Collected data:
+++

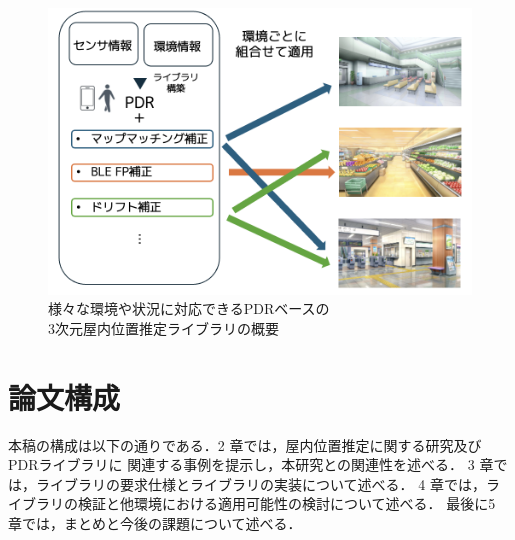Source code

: \begin{figure}[h]
	\centering
	\includegraphics[width=\linewidth]{../image/first.png}
	\caption{様々な環境や状況に対応できるPDRベースの\\3次元屋内位置推定ライブラリの概要}    \label{fig:overview}
\end{figure}

\section{論文構成}
本稿の構成は以下の通りである．2 章では，屋内位置推定に関する研究及びPDRライブラリに
関連する事例を提示し，本研究との関連性を述べる．
3 章では，ライブラリの要求仕様とライブラリの実装について述べる．
4 章では，ライブラリの検証と他環境における適用可能性の検討について述べる．
最後に5 章では，まとめと今後の課題について述べる．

+++

## WHAT YOU ARE ASKED TO DO:
With images left out, the data must be transcribed exactly.

## ANSWER SPACE:
Source code

: \begin{figure}[h]
	\centering
	\includegraphics[width=\linewidth]{../image/first.png}
	\caption{様々な環境や状況に対応できるPDRベースの\\3次元屋内位置推定ライブラリの概要}    \label{fig:overview}
\end{figure}

\section{論文構成}
本稿の構成は以下の通りである．2 章では，屋内位置推定に関する研究及びPDRライブラリに
関連する事例を提示し，本研究との関連性を述べる．
3 章では，ライブラリの要求仕様とライブラリの実装について述べる．
4 章では，ライブラリの検証と他環境における適用可能性の検討について述べる．
最後に5 章では，まとめと今後の課題について述べる．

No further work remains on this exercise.